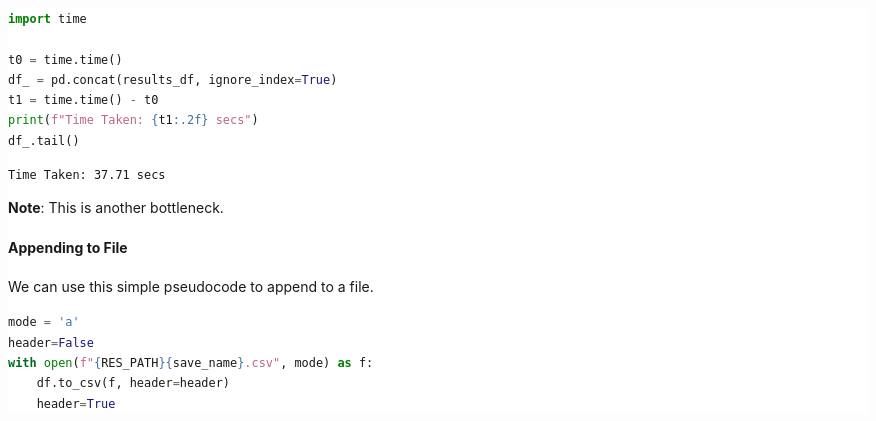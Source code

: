 
```python
import time

t0 = time.time()
df_ = pd.concat(results_df, ignore_index=True)
t1 = time.time() - t0
print(f"Time Taken: {t1:.2f} secs")
df_.tail()
```

    Time Taken: 37.71 secs





**Note**: This is another bottleneck.

#### Appending to File

We can use this simple pseudocode to append to a file.

```python
mode = 'a'
header=False
with open(f"{RES_PATH}{save_name}.csv", mode) as f:
    df.to_csv(f, header=header)
    header=True
```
+--
• [Brief]: What is needed is the number of lines above that include the string "secs", and nothing else.

• [Answer area]: 2